* [Activity]: Filter the listing below, copying every line in which the word "matrice" appears.
═════ Source material ═════
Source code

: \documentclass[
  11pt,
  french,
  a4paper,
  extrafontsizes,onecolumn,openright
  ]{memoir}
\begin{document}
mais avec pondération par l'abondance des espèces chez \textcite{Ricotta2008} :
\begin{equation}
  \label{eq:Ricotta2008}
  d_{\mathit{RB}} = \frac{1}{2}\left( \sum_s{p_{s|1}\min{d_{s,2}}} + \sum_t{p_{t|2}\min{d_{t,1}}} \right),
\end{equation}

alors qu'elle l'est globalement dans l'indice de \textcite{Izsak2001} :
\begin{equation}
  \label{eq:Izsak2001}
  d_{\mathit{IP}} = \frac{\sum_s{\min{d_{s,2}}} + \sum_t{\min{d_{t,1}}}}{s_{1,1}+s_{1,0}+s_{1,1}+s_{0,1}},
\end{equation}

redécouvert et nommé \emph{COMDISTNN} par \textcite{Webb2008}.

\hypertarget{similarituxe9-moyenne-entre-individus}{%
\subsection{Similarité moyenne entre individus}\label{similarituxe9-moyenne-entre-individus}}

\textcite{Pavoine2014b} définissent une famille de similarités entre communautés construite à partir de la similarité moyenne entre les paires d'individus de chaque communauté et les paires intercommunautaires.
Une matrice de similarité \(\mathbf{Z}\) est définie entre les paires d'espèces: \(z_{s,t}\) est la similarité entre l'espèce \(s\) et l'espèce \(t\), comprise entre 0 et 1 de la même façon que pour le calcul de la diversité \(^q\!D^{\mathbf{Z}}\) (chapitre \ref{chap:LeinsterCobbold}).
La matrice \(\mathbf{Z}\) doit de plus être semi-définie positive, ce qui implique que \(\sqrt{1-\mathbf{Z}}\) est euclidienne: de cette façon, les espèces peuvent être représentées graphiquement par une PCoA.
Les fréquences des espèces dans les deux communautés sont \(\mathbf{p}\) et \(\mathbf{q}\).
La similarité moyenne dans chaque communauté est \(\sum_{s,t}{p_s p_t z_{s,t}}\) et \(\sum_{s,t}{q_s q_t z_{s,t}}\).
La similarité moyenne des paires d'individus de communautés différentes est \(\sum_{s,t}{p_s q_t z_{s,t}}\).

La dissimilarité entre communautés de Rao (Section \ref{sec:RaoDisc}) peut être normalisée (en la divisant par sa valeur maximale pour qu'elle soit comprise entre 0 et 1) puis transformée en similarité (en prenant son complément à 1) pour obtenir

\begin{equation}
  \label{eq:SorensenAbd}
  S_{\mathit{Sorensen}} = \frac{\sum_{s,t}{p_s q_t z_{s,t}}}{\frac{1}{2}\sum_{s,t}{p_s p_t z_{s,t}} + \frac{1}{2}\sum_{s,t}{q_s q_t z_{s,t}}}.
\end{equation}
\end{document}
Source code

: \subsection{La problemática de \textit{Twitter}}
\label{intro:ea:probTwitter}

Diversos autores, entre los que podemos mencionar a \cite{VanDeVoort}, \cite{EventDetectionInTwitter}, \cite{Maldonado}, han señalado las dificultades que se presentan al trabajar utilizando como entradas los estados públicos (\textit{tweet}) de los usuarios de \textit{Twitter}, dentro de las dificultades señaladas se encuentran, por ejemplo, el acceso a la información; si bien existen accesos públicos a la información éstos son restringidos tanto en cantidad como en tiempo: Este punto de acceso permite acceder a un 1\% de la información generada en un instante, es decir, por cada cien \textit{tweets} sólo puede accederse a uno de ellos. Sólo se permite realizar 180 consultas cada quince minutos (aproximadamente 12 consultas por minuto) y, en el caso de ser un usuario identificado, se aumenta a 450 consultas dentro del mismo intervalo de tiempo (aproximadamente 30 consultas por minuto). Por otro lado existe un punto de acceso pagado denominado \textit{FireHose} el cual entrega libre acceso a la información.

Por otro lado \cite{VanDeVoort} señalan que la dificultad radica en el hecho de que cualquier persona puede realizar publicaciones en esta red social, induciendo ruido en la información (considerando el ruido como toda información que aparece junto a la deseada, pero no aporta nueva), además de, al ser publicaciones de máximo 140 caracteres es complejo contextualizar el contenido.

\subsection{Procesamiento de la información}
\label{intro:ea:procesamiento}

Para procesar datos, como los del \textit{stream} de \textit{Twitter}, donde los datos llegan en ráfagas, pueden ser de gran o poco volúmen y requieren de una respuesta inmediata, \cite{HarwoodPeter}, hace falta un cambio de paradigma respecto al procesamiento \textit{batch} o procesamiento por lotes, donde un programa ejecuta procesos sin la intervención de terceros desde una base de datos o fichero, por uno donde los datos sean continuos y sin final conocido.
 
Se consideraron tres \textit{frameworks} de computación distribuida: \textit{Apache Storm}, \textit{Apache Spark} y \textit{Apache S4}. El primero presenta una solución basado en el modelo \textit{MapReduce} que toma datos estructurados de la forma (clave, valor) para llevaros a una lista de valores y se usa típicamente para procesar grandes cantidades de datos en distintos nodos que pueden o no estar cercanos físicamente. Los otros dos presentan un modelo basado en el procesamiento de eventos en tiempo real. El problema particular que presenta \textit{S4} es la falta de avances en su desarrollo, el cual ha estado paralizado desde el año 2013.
═════
* [Task response]:
Une matrice de similarité \(\mathbf{Z}\) est définie entre les paires d'espèces: \(z_{s,t}\) est la similarité entre l'espèce \(s\) et l'espèce \(t\), comprise entre 0 et 1 de la même façon que pour le calcul de la diversité \(^q\!D^{\mathbf{Z}}\) (chapitre \ref{chap:LeinsterCobbold}).
La matrice \(\mathbf{Z}\) doit de plus être semi-définie positive, ce qui implique que \(\sqrt{1-\mathbf{Z}}\) est euclidienne: de cette façon, les espèces peuvent être représentées graphiquement par une PCoA.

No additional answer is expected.